How to complete this task: Identify each line below containing the string "servidores" and copy it.

Task input:
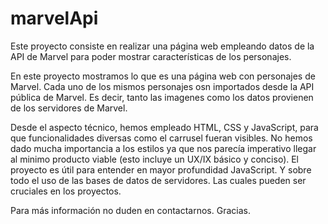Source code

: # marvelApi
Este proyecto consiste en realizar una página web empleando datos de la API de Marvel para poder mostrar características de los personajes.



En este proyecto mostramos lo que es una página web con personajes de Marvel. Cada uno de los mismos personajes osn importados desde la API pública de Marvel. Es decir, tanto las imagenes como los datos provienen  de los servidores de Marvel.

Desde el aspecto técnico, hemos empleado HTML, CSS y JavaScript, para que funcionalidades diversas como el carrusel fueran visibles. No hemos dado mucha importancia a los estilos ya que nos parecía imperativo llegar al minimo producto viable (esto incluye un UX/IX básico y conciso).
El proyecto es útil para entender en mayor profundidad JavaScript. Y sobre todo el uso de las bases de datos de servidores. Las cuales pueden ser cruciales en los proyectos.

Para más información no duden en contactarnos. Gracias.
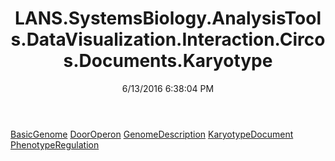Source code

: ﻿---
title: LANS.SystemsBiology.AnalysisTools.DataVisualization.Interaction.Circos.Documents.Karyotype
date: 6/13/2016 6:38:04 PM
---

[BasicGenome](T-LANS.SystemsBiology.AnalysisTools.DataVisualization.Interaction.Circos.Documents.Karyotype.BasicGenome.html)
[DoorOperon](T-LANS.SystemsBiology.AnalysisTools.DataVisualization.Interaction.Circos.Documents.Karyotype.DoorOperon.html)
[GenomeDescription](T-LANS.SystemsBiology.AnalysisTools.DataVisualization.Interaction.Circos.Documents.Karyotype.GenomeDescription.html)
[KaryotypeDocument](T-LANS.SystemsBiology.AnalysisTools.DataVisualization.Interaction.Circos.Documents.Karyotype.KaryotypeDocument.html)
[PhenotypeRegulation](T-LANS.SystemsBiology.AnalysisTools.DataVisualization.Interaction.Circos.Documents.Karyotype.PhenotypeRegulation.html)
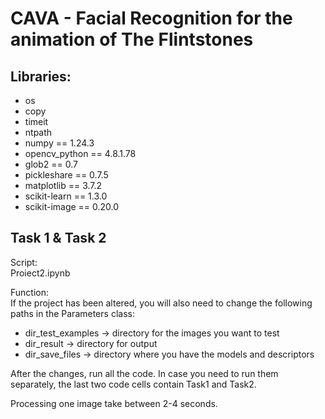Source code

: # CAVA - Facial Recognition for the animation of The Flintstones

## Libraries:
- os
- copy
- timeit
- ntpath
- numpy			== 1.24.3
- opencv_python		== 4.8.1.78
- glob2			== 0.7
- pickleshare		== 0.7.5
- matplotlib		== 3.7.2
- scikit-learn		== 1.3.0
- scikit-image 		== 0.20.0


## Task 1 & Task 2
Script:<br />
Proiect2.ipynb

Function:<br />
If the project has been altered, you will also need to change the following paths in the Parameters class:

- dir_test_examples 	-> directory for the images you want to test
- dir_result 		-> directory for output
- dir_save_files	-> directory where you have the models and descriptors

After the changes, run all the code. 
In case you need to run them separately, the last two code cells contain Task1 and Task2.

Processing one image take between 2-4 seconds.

Response area:
En este proyecto mostramos lo que es una página web con personajes de Marvel. Cada uno de los mismos personajes osn importados desde la API pública de Marvel. Es decir, tanto las imagenes como los datos provienen  de los servidores de Marvel.
El proyecto es útil para entender en mayor profundidad JavaScript. Y sobre todo el uso de las bases de datos de servidores. Las cuales pueden ser cruciales en los proyectos.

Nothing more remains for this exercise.